During the month of May we closed Thulir for the school going children. The rest of us, staff and senior students, spent the time, renovating Thulir structures. Most of Thulir buildings are built with mud walls and mud floors. After 3 years of use, the mud wall plastering and flooring had to be redone. This while being a physically exhausting work, especially given the summer heat, was very satisfying. It was also nice for the team to work together. We now have Thulir buildings as good as new!!

Earlier events:

--2 day Math Camp [ March 07]

On 24 and 25th of Feb, we held a two day math camp. 45 children came and stayed the weekend at Thulir. Sanjeev and Anita during their visit earlier that month had introduced plotting graphs. So we mostly explored graphs during these days, using the temperature measurements that we record in Thulir using a max min thermometer. We also had a session of solving folk math puzzles. Mehboob Subhan who was visiting us then, helped with sessions on introducing Sudoku puzzles. Apart from math, the children were keen to put up short skits [plays]. Seven groups put up plays with limited preparation time. It was an engaging and enjoyable 2 hour programme, and came as an eye opener to us!

--Annual day/ Therukkoothu performance [April 07]:

The children were keen to celebrate April 14th – Thulir's birth date. They decided to have a cultural programme. They planned, created, practised and put up the performance themselves. The audience was only other students. The performance went off so well we decided to repeat it for the parents and other villagers. The cultural programme took place on the Thulir playground on April 21st.

We also decided to invite the Sittilingi traditional street play ["therukkoothu"] group to put up a performance in the Thulir grounds. Therukkoothu , a vibrant folk theatre form has been in existence in the valley and has been popular too. Of late it has been slowly dying out with TV and DVD player taking over. A group of Sittilingi youth have been encouraged to learn the traditional art by Thulir. It helps that Selvaraj, Thulir staff, has been a keen learner, and that a teacher of this art had also moved to Sittilingi village a couple of years back. After almost a year of training, the young troupe has been successfully performing at events in Sittilingi.

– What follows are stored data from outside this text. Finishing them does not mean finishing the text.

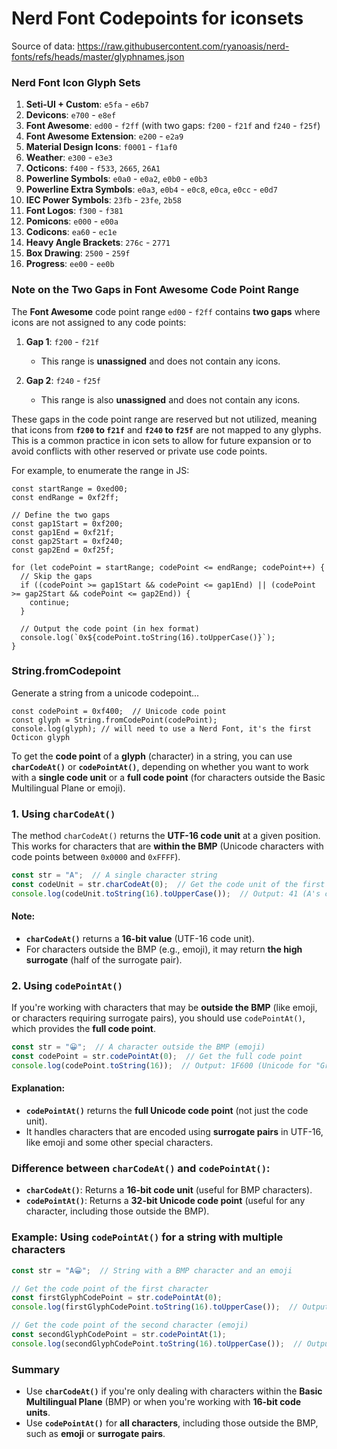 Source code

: # Nerd Font Codepoints for iconsets

Source of data: https://raw.githubusercontent.com/ryanoasis/nerd-fonts/refs/heads/master/glyphnames.json

### **Nerd Font Icon Glyph Sets**

1. **Seti-UI + Custom**: `e5fa` - `e6b7`
2. **Devicons**: `e700` - `e8ef`
3. **Font Awesome**: `ed00` - `f2ff` (with two gaps: `f200` - `f21f` and `f240` - `f25f`)
4. **Font Awesome Extension**: `e200` - `e2a9`
5. **Material Design Icons**: `f0001` - `f1af0`
6. **Weather**: `e300` - `e3e3`
7. **Octicons**: `f400` - `f533`, `2665`, `26A1`
8. **Powerline Symbols**: `e0a0` - `e0a2`, `e0b0` - `e0b3`
9. **Powerline Extra Symbols**: `e0a3`, `e0b4` - `e0c8`, `e0ca`, `e0cc` - `e0d7`
10. **IEC Power Symbols**: `23fb` - `23fe`, `2b58`
11. **Font Logos**: `f300` - `f381`
12. **Pomicons**: `e000` - `e00a`
13. **Codicons**: `ea60` - `ec1e`
14. **Heavy Angle Brackets**: `276c` - `2771`
15. **Box Drawing**: `2500` - `259f`
16. **Progress**: `ee00` - `ee0b`

### **Note on the Two Gaps in Font Awesome Code Point Range**

The **Font Awesome** code point range `ed00` - `f2ff` contains **two gaps** where icons are not assigned to any code points:

1. **Gap 1**: `f200` - `f21f`

   * This range is **unassigned** and does not contain any icons.
2. **Gap 2**: `f240` - `f25f`

   * This range is also **unassigned** and does not contain any icons.

These gaps in the code point range are reserved but not utilized, meaning that icons from **`f200` to `f21f`** and **`f240` to `f25f`** are not mapped to any glyphs. This is a common practice in icon sets to allow for future expansion or to avoid conflicts with other reserved or private use code points.

For example, to enumerate the range in JS:

```
const startRange = 0xed00;
const endRange = 0xf2ff;

// Define the two gaps
const gap1Start = 0xf200;
const gap1End = 0xf21f;
const gap2Start = 0xf240;
const gap2End = 0xf25f;

for (let codePoint = startRange; codePoint <= endRange; codePoint++) {
  // Skip the gaps
  if ((codePoint >= gap1Start && codePoint <= gap1End) || (codePoint >= gap2Start && codePoint <= gap2End)) {
    continue;
  }

  // Output the code point (in hex format)
  console.log(`0x${codePoint.toString(16).toUpperCase()}`);
}

```
### String.fromCodepoint

Generate a string from a unicode codepoint...

```
const codePoint = 0xf400;  // Unicode code point
const glyph = String.fromCodePoint(codePoint);
console.log(glyph); // will need to use a Nerd Font, it's the first Octicon glyph
```

To get the **code point** of a **glyph** (character) in a string, you can use **`charCodeAt()`** or **`codePointAt()`**, depending on whether you want to work with a **single code unit** or a **full code point** (for characters outside the Basic Multilingual Plane or emoji).

### **1. Using `charCodeAt()`**

The method `charCodeAt()` returns the **UTF-16 code unit** at a given position. This works for characters that are **within the BMP** (Unicode characters with code points between `0x0000` and `0xFFFF`).

```typescript
const str = "A";  // A single character string
const codeUnit = str.charCodeAt(0);  // Get the code unit of the first character
console.log(codeUnit.toString(16).toUpperCase());  // Output: 41 (A's code unit in hex)
```

#### **Note**:

* **`charCodeAt()`** returns a **16-bit value** (UTF-16 code unit).
* For characters outside the BMP (e.g., emoji), it may return **the high surrogate** (half of the surrogate pair).

### **2. Using `codePointAt()`**

If you're working with characters that may be **outside the BMP** (like emoji, or characters requiring surrogate pairs), you should use `codePointAt()`, which provides the **full code point**.

```typescript
const str = "😀";  // A character outside the BMP (emoji)
const codePoint = str.codePointAt(0);  // Get the full code point
console.log(codePoint.toString(16));  // Output: 1F600 (Unicode for "Grinning Face" emoji)
```

#### **Explanation**:

* **`codePointAt()`** returns the **full Unicode code point** (not just the code unit).
* It handles characters that are encoded using **surrogate pairs** in UTF-16, like emoji and some other special characters.

### **Difference between `charCodeAt()` and `codePointAt()`**:

* **`charCodeAt()`**: Returns a **16-bit code unit** (useful for BMP characters).
* **`codePointAt()`**: Returns a **32-bit Unicode code point** (useful for any character, including those outside the BMP).

### **Example: Using `codePointAt()` for a string with multiple characters**

```typescript
const str = "A😀";  // String with a BMP character and an emoji

// Get the code point of the first character
const firstGlyphCodePoint = str.codePointAt(0);
console.log(firstGlyphCodePoint.toString(16).toUpperCase());  // Output: 41 (A's code point)

// Get the code point of the second character (emoji)
const secondGlyphCodePoint = str.codePointAt(1);
console.log(secondGlyphCodePoint.toString(16).toUpperCase());  // Output: 1F600 (Grinning Face emoji code point)
```

### **Summary**

* Use **`charCodeAt()`** if you're only dealing with characters within the **Basic Multilingual Plane** (BMP) or when you're working with **16-bit code units**.
* Use **`codePointAt()`** for **all characters**, including those outside the BMP, such as **emoji** or **surrogate pairs**.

So on the night of 26th April, the therukkoothu was performed at Thulir grounds. It was a Mahabaharatha story of “Jarasandran”, and the performance started at 10 pm and went on till 6 am!!


March 12, 2007

Thulir : Some reflections

Its almost April and it is anniversary time. As usual, it is time for reflection. Of course we just put up a news update that talked in detail about the activities at Thulir, so this note is more to summarise it and add how we see ourselves currently and where we are headed to.

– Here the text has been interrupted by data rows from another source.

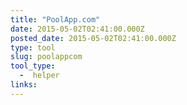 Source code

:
 ```yaml
---
title: "PoolApp.com"
date: 2015-05-02T02:41:00.000Z
posted_date: 2015-05-02T02:41:00.000Z
type: tool
slug: poolappcom
tool_type: 
  -  helper
links:
---
```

Well, as things stand now, these are the various groups and set of activities currently taking place at Thulir:
  • Evening Sessions are being attended by about 55 children [even as we write this the past two weeks have seen fresh children coming in. But on an average we have about 25 to 30 children attending. We have now arranged them into 3 groups [age and ability wise]. We have introduced more ordered exercises after feed back from the students. Apart from this we have the usual activities of basic language, Math , General knowledge, art and crafts and General topics, viewing documentaries and feature films.We have recently started computer classes .We are also seriously thinking of starting a sort of film club with regular screenings followed by discussions as we realize that a lot of their current thinking is deeply influenced by mainstream Tamil movies and therefore it is important to make them aware of this impact and to show alternatives. Apart form this activity, we are currently working on how we could organize the academic learning part more effectively. This is a big challenge and source of many of our frustrations currently, as the students are not very regular and come for a short period of time everyday.

  • The Basic Technology course students are continuing to do their mix of academics with technology skills. Some of their sessions are invoking interest from the other students and we are considering doing some of the skills activities with the evening session students too. We are truly amazed at the positive benefits working with the hands has on their self confidence levels and there is a subsequent drastic improvement in academic skills. Ideally this should be available to all students and this might become the biggest challenge in the coming years for us. In a small way we have started this process for the evening class students and hope to work forward slowly. Perumal, Senthil and Balu [along with Mohan who should be joining us back after he recovers from Surgery] being our first batch, need more time than the one year that would end by June. We feel they need a bit more of "hand holding" time, before they are ready to move on to either taking up a job or going for higher level skill training. So we are postponing taking in a new batch to the end of this year.

  • Sreyarth and Bharathi continue with their "home" learning using Thulir resources. Twice a week, Ragini who is 6 years old and whose parents work at our hospital , also joins them. This group in the coming years may grow, as we have other parents in the hospital whose children are in the 0-5 age group.

  • The exam batch : A group of 5 students are currently preparing for their 10th boards, They are here full time and apart from organizing their preparation we have introduced some general discussions classes for them. Some of these students could continue to come to Thulir even after the exams and we are looking closely now at what sort of a programme might benefit them.

It is obvious we dont have a conventional structure [say like that of a school with classes], and things look a bit too varied/ unorganised/ hap hazard. In fact part of our frustration is not being able to look at it with some sense of order, and especially in not being able to communicate this. It certainly seems we dont have a "target group" or "focus".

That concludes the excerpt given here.